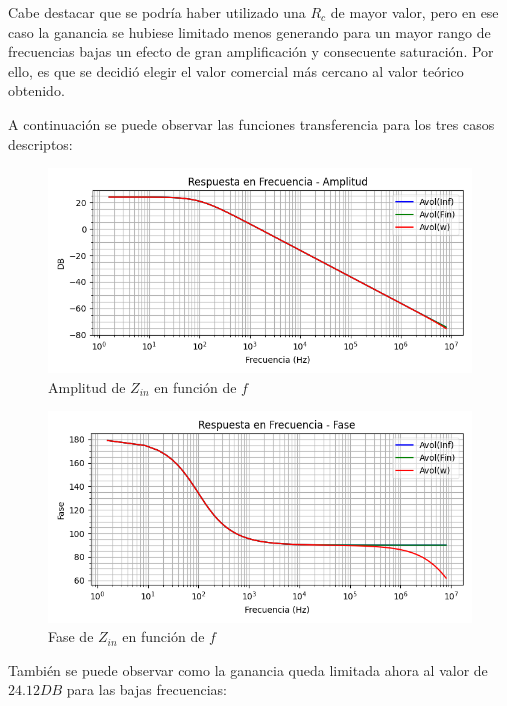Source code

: Cabe destacar que se podría haber utilizado una $R_c$ de mayor valor, pero en ese caso la ganancia se hubiese limitado menos generando para un mayor rango de frecuencias bajas
un efecto de gran amplificación y consecuente saturación. Por ello, es que se decidió elegir el valor comercial más cercano al valor teórico obtenido.

A continuación se puede observar las funciones transferencia para los tres casos descriptos:

\begin{figure}[H]
    \centering 
    \includegraphics [scale=1] {../Ejercicio3-CircuitoIntegradoresyDerivadores/Imagenes/diagrama-bode-integrador-compensado-amplitud.png} 
    \caption{Amplitud de $Z_{in}$ en función de $f$}
    \label{fig:emptyPlotTool}
\end{figure}

\begin{figure}[H]
    \centering 
    \includegraphics [scale=1] {../Ejercicio3-CircuitoIntegradoresyDerivadores/Imagenes/diagrama-bode-integrador-compensado-fase.png} 
    \caption{Fase de $Z_{in}$ en función de $f$ }
    \label{fig:emptyPlotTool}
\end{figure}

También se puede observar como la ganancia queda limitada ahora al valor de $24.12DB$ para las bajas frecuencias:

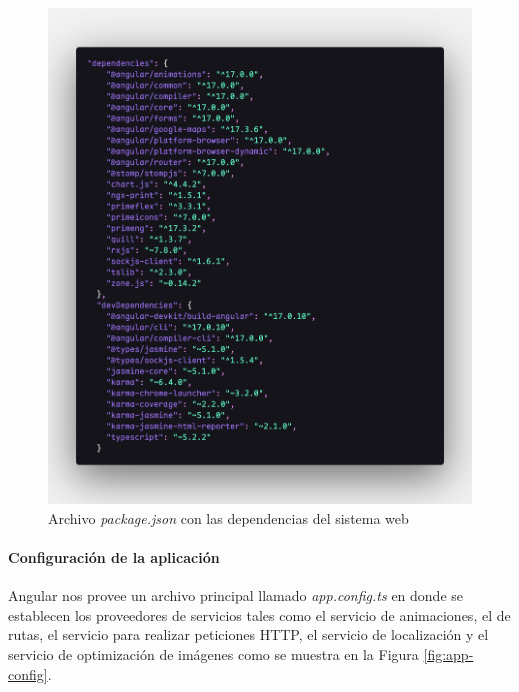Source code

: \begin{figure}[H]
    \centering
    \includegraphics[width=1\textwidth]{resources/images/dependencias-angular}
    \caption{Archivo \textit{package.json} con las dependencias del sistema web}
    \label{fig:package-json}
\end{figure}

\paragraph{Configuración de la aplicación}

Angular nos provee un archivo principal llamado \textit{app.config.ts} en donde se establecen los proveedores de servicios tales como el servicio de animaciones, el de rutas, el servicio para realizar peticiones HTTP, el servicio de localización y el servicio de optimización de imágenes como se muestra en la Figura \ref{fig:app-config}.


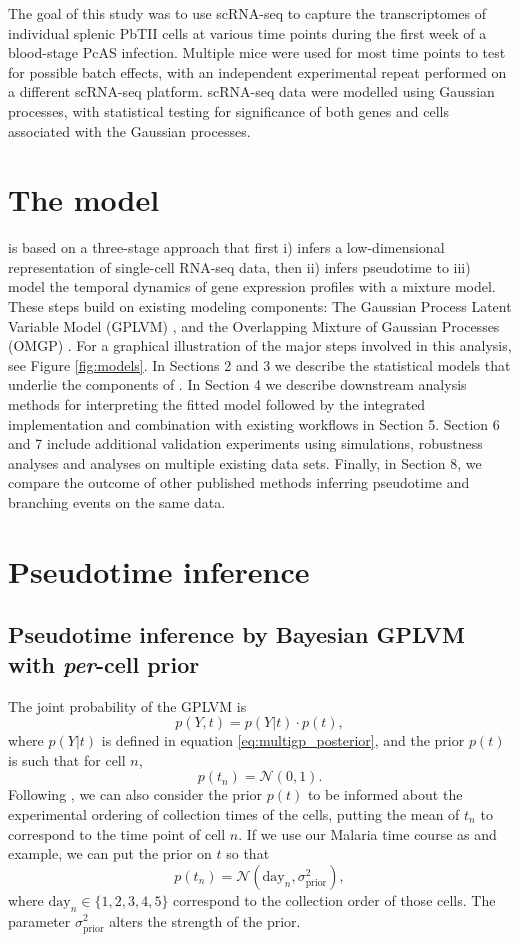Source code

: The goal of this study was to use scRNA-seq to capture the transcriptomes of individual splenic PbTII cells at various time points during the first week of a blood-stage PcAS infection. Multiple mice were used for most time points to test for possible batch effects, with an independent experimental repeat performed on a different scRNA-seq platform. scRNA-seq data were modelled using Gaussian processes, with statistical testing for significance of both genes and cells associated with the Gaussian processes.

\section{The  model}

 is based on a three-stage approach that first i) infers a low-dimensional representation of single-cell RNA-seq data, then ii) infers pseudotime to iii) model the temporal dynamics of gene expression profiles with a mixture model. These steps build on existing modeling components: The Gaussian Process Latent Variable Model (GPLVM) \cite{Lawrence2006-it}, and the Overlapping Mixture of Gaussian Processes (OMGP) \cite{Lazaro-Gredilla2012-ta}. For a graphical illustration of the major steps involved in this analysis, see Figure \ref{fig:models}. In Sections 2 and 3 we describe the statistical models that underlie the components of . In Section 4 we describe downstream analysis methods for interpreting the fitted model followed by the integrated implementation and combination with existing workflows in Section 5. Section 6 and 7 include additional validation experiments using simulations, robustness analyses and analyses on multiple existing data sets. Finally, in Section 8, we compare the outcome of other published methods inferring pseudotime and branching events on the same data.

\section{Pseudotime inference}

\subsection{Pseudotime inference by Bayesian GPLVM with \textit{per}-cell prior}

The joint probability of the GPLVM is
\[ p(Y, t) = p(Y | t) \cdot p(t), \]
where $ p(Y | t) $ is defined in equation \ref{eq:multigp_posterior}, and the prior $ p(t) $ is such that for cell $ n $,
\[ p(t_n) = \mathcal{N}(0, 1). \]
Following \cite{Reid2016-ww}, we can also consider the prior $ p(t) $ to be informed about the experimental ordering of collection times of the cells, putting the mean of $ t_n $ to correspond to the time point of cell $ n $. If we use our Malaria time course as and example, we can put the prior on $ t $ so that
$$ p(t_n) = \mathcal{N}(\text{day}_n, \sigma_\text{prior}^2), $$
where $ \text{day}_n \in \{1, 2, 3, 4, 5 \} $ correspond to the collection order of those cells. The parameter $ \sigma_\text{prior}^2 $ alters the strength of the prior.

Exercise directions:
Search the material for the word "ganancia". Each line where it is found must be copied.

Expected answer:
: Cabe destacar que se podría haber utilizado una $R_c$ de mayor valor, pero en ese caso la ganancia se hubiese limitado menos generando para un mayor rango de frecuencias bajas
También se puede observar como la ganancia queda limitada ahora al valor de $24.12DB$ para las bajas frecuencias:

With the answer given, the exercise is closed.